Gross margin was 25% of net revenues in the second quarter of 2007, compared to 25% in the first quarter of 2007 and 19% in the second quarter of 2006.
As of January 11, 2007, Epicus Communications had 21,885,000 common shares outstanding.
In the second quarter of 2007, Epicus Communications entered into an agreement to acquire the long distance customer base of Lexitel Communications, LLC. Under the terms of the agreement, Epicus Communications added additional Florida business and residential subscribers to its existing customer base. Also, Lexitel agreed to offer telecom services provided by Epicus Communications directly to its customers through Epicus Communications' agent program.
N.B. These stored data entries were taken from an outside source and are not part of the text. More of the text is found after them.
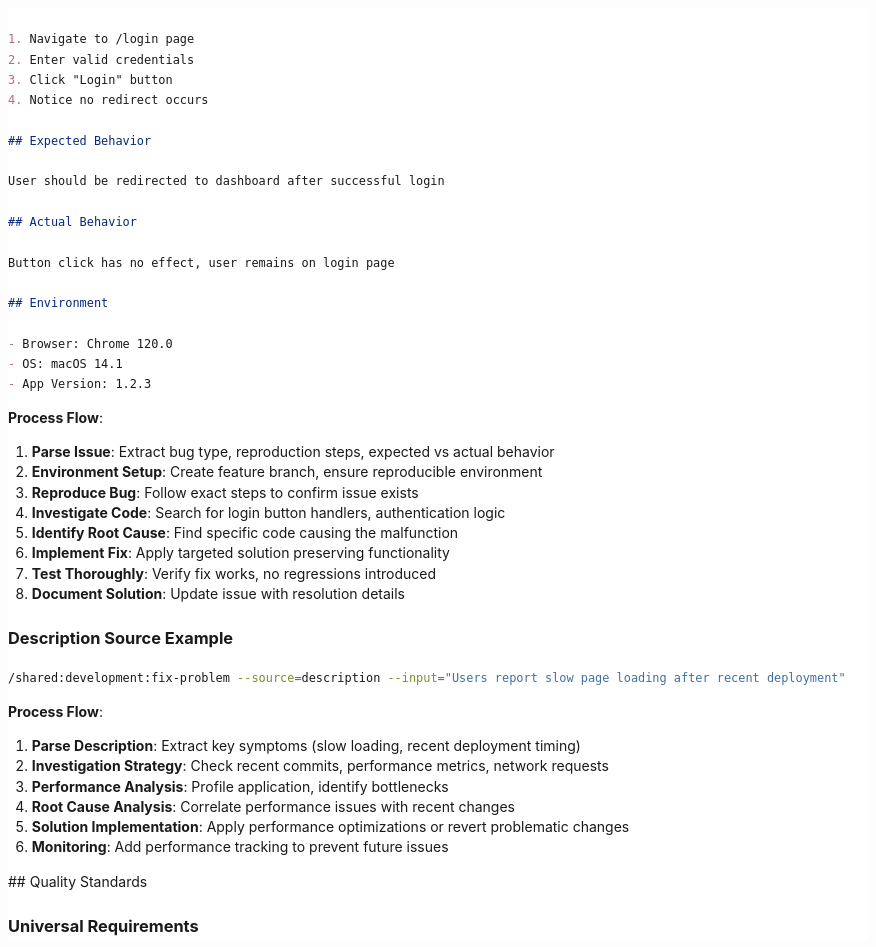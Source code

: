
 ```markdown

1. Navigate to /login page
2. Enter valid credentials
3. Click "Login" button
4. Notice no redirect occurs

## Expected Behavior

User should be redirected to dashboard after successful login

## Actual Behavior

Button click has no effect, user remains on login page

## Environment

- Browser: Chrome 120.0
- OS: macOS 14.1
- App Version: 1.2.3
```

**Process Flow**:

1. **Parse Issue**: Extract bug type, reproduction steps, expected vs actual behavior
2. **Environment Setup**: Create feature branch, ensure reproducible environment
3. **Reproduce Bug**: Follow exact steps to confirm issue exists
4. **Investigate Code**: Search for login button handlers, authentication logic
5. **Identify Root Cause**: Find specific code causing the malfunction
6. **Implement Fix**: Apply targeted solution preserving functionality
7. **Test Thoroughly**: Verify fix works, no regressions introduced
8. **Document Solution**: Update issue with resolution details

### Description Source Example

```bash
/shared:development:fix-problem --source=description --input="Users report slow page loading after recent deployment"
```

**Process Flow**:

1. **Parse Description**: Extract key symptoms (slow loading, recent deployment timing)
2. **Investigation Strategy**: Check recent commits, performance metrics, network requests
3. **Performance Analysis**: Profile application, identify bottlenecks
4. **Root Cause Analysis**: Correlate performance issues with recent changes
5. **Solution Implementation**: Apply performance optimizations or revert problematic changes
6. **Monitoring**: Add performance tracking to prevent future issues
   </examples>

<requirements>
## Quality Standards

### Universal Requirements
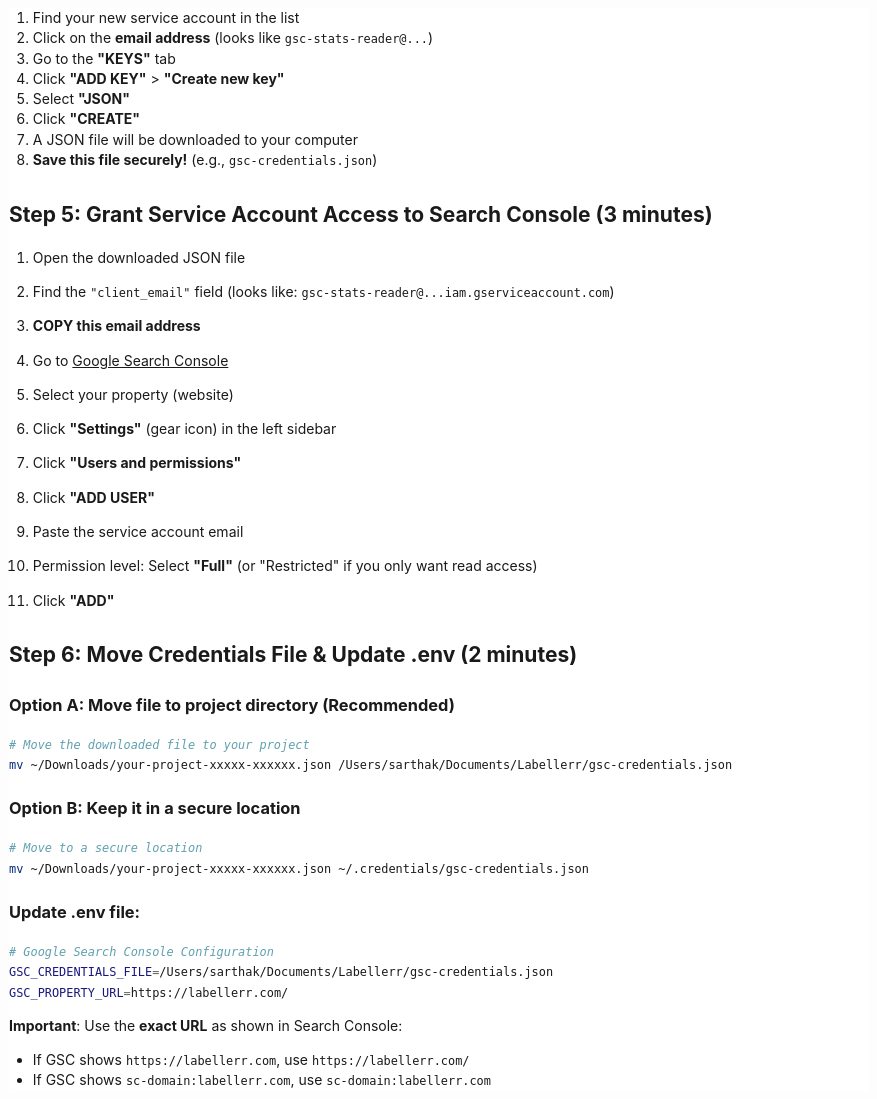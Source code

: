 1. Find your new service account in the list
2. Click on the **email address** (looks like `gsc-stats-reader@...`)
3. Go to the **"KEYS"** tab
4. Click **"ADD KEY"** > **"Create new key"**
5. Select **"JSON"**
6. Click **"CREATE"**
7. A JSON file will be downloaded to your computer
8. **Save this file securely!** (e.g., `gsc-credentials.json`)

## Step 5: Grant Service Account Access to Search Console (3 minutes)

1. Open the downloaded JSON file
2. Find the `"client_email"` field (looks like: `gsc-stats-reader@...iam.gserviceaccount.com`)
3. **COPY this email address**

4. Go to [Google Search Console](https://search.google.com/search-console)
5. Select your property (website)
6. Click **"Settings"** (gear icon) in the left sidebar
7. Click **"Users and permissions"**
8. Click **"ADD USER"**
9. Paste the service account email
10. Permission level: Select **"Full"** (or "Restricted" if you only want read access)
11. Click **"ADD"**

## Step 6: Move Credentials File & Update .env (2 minutes)

### Option A: Move file to project directory (Recommended)

```bash
# Move the downloaded file to your project
mv ~/Downloads/your-project-xxxxx-xxxxxx.json /Users/sarthak/Documents/Labellerr/gsc-credentials.json
```

### Option B: Keep it in a secure location

```bash
# Move to a secure location
mv ~/Downloads/your-project-xxxxx-xxxxxx.json ~/.credentials/gsc-credentials.json
```

### Update .env file:

```bash
# Google Search Console Configuration
GSC_CREDENTIALS_FILE=/Users/sarthak/Documents/Labellerr/gsc-credentials.json
GSC_PROPERTY_URL=https://labellerr.com/
```

**Important**: Use the **exact URL** as shown in Search Console:
- If GSC shows `https://labellerr.com`, use `https://labellerr.com/`
- If GSC shows `sc-domain:labellerr.com`, use `sc-domain:labellerr.com`
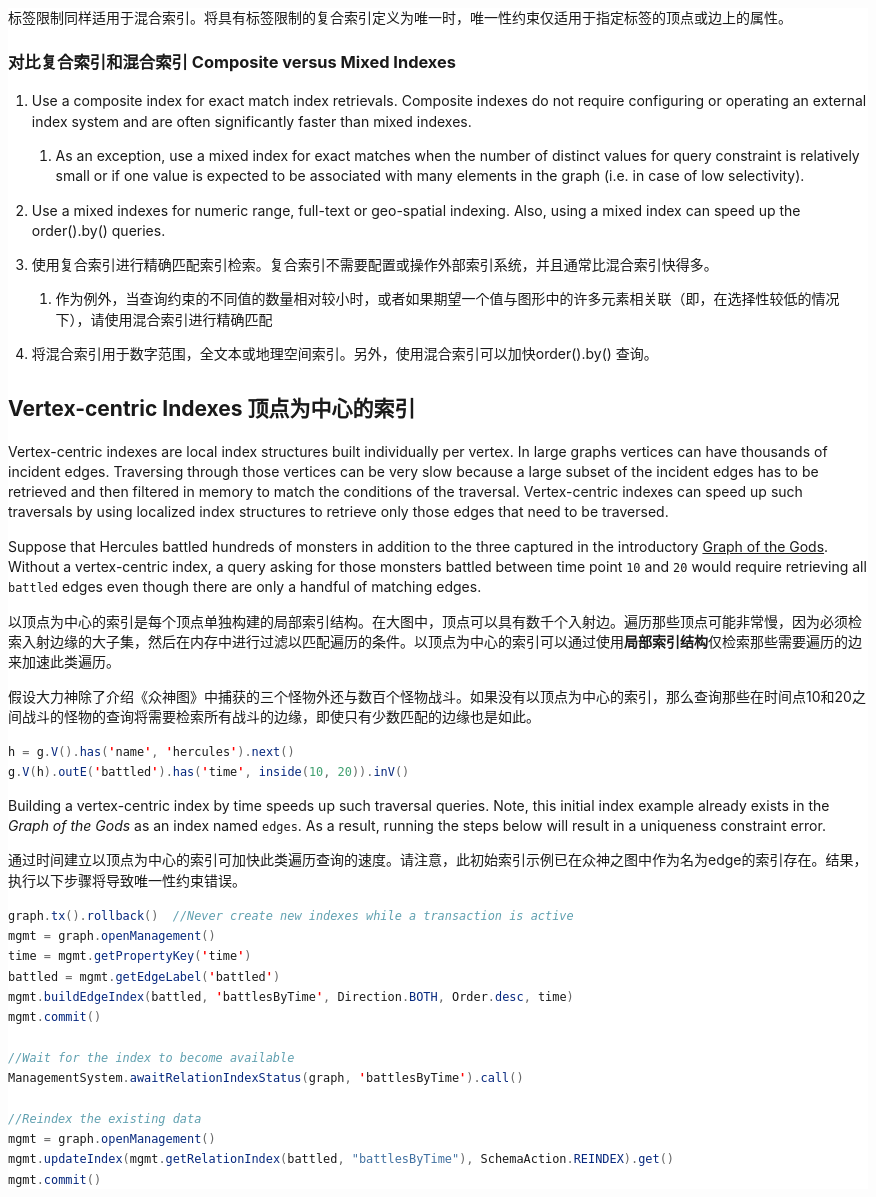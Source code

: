 标签限制同样适用于混合索引。将具有标签限制的复合索引定义为唯一时，唯一性约束仅适用于指定标签的顶点或边上的属性。

### 对比复合索引和混合索引 Composite versus Mixed Indexes 

1. Use a composite index for exact match index retrievals. Composite indexes do not require configuring or operating an external index system and are often significantly faster than mixed indexes.
   1. As an exception, use a mixed index for exact matches when the number of distinct values for query constraint is relatively small or if one value is expected to be associated with many elements in the graph (i.e. in case of low selectivity).
2. Use a mixed indexes for numeric range, full-text or geo-spatial indexing. Also, using a mixed index can speed up the order().by() queries.


1. 使用复合索引进行精确匹配索引检索。复合索引不需要配置或操作外部索引系统，并且通常比混合索引快得多。
   1. 作为例外，当查询约束的不同值的数量相对较小时，或者如果期望一个值与图形中的许多元素相关联（即，在选择性较低的情况下），请使用混合索引进行精确匹配
2. 将混合索引用于数字范围，全文本或地理空间索引。另外，使用混合索引可以加快order().by() 查询。

## Vertex-centric Indexes 顶点为中心的索引
Vertex-centric indexes are local index structures built individually per vertex. In large graphs vertices can have thousands of incident edges. Traversing through those vertices can be very slow because a large subset of the incident edges has to be retrieved and then filtered in memory to match the conditions of the traversal. Vertex-centric indexes can speed up such traversals by using localized index structures to retrieve only those edges that need to be traversed.

Suppose that Hercules battled hundreds of monsters in addition to the three captured in the introductory [Graph of the Gods](https://docs.janusgraph.org/getting-started/basic-usage/). Without a vertex-centric index, a query asking for those monsters battled between time point `10` and `20` would require retrieving all `battled` edges even though there are only a handful of matching edges.

以顶点为中心的索引是每个顶点单独构建的局部索引结构。在大图中，顶点可以具有数千个入射边。遍历那些顶点可能非常慢，因为必须检索入射边缘的大子集，然后在内存中进行过滤以匹配遍历的条件。以顶点为中心的索引可以通过使用**局部索引结构**仅检索那些需要遍历的边来加速此类遍历。

假设大力神除了介绍《众神图》中捕获的三个怪物外还与数百个怪物战斗。如果没有以顶点为中心的索引，那么查询那些在时间点10和20之间战斗的怪物的查询将需要检索所有战斗的边缘，即使只有少数匹配的边缘也是如此。

```java
h = g.V().has('name', 'hercules').next()
g.V(h).outE('battled').has('time', inside(10, 20)).inV()
```
Building a vertex-centric index by time speeds up such traversal queries. Note, this initial index example already exists in the _Graph of the Gods_ as an index named `edges`. As a result, running the steps below will result in a uniqueness constraint error.

通过时间建立以顶点为中心的索引可加快此类遍历查询的速度。请注意，此初始索引示例已在众神之图中作为名为edge的索引存在。结果，执行以下步骤将导致唯一性约束错误。
```java
graph.tx().rollback()  //Never create new indexes while a transaction is active
mgmt = graph.openManagement()
time = mgmt.getPropertyKey('time')
battled = mgmt.getEdgeLabel('battled')
mgmt.buildEdgeIndex(battled, 'battlesByTime', Direction.BOTH, Order.desc, time)
mgmt.commit()
    
//Wait for the index to become available
ManagementSystem.awaitRelationIndexStatus(graph, 'battlesByTime').call()
    
//Reindex the existing data
mgmt = graph.openManagement()
mgmt.updateIndex(mgmt.getRelationIndex(battled, "battlesByTime"), SchemaAction.REINDEX).get()
mgmt.commit()
```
Additionally, Epicus Communications issued $675,000 in convertible debentures to its primary institutional lender to improve its financial position and provide the company with working capital to further implement and refine its business plan. Epicus Communications' board of directors received majority consent to increase its number of authorized shares of common stock to facilitate future capital raising opportunities.
In recent months, Epicus announced the appointments of Richard Reiss as senior business development consultant and Kenneth Koller as Chief Operating Officer (COO). Reiss supports Epicus Communications' management team and board of directors in areas of sales and marketing. Koller's initial focus as COO includes a product launch in January 2007 of two VoIP Internet phone service plans to business and residential customers and the completion of prior reorganization measures directed at narrowing operating costs and expenses.
Commenting on the second quarter, Mark Schaftlein, Epicus' CEO said, "Our second quarter presented a number of operating challenges, yet we closed on a favorable note. Quarterly milestones included our Lexitel Communications agreement, which broadened our customer base, and progress in offering a VoIP Internet phone service, soon-to-be released."
Schaftlein continued, "We welcomed additional talent to our team during the quarter. While we made headway on key cost management initiatives and increased our customer retention rate through a new program, we saw a modest revenue decline over our first quarter. Growing our business remains a priority in the current quarter and we aim to deliver improved top line results in the second half."
ECG has filed its quarterly report for the period ending November 30, 2006 with the Securities and Exchange Commission pursuant to Form 10-QSB, which is available for free on the SEC's website at http://www.sec.gov.
About Epicus Communications Group, Inc.
Epicus Communications Group, Inc. operates as a telecommunications company that provides local and long distance services in 7 southeastern states. Epicus Communications, one of the first licensed CLECs in Florida, is a leader in offering bundled "one bill" local services. The company offers a full suite of telecommunication services for residential and small business customers through its Freedom Rings services brands. For additional business information, please visit http://www.epicus.com.
This press release contains forward-looking statements that involve risks and uncertainties. Actual events may differ from forward-looking statements for a number of reasons as well as other factors discussed from time to time in our SEC filings (available on EDGAR or for free at www.sec.gov). Should one or more of these risks or uncertainties materialize, or should underlying assumptions prove incorrect, actual results may vary materially from those anticipated, estimated or projected. All forward-looking statements included in this document are made as of the date hereof, based on information available to Epicus Communications Group, Inc. on the date thereof.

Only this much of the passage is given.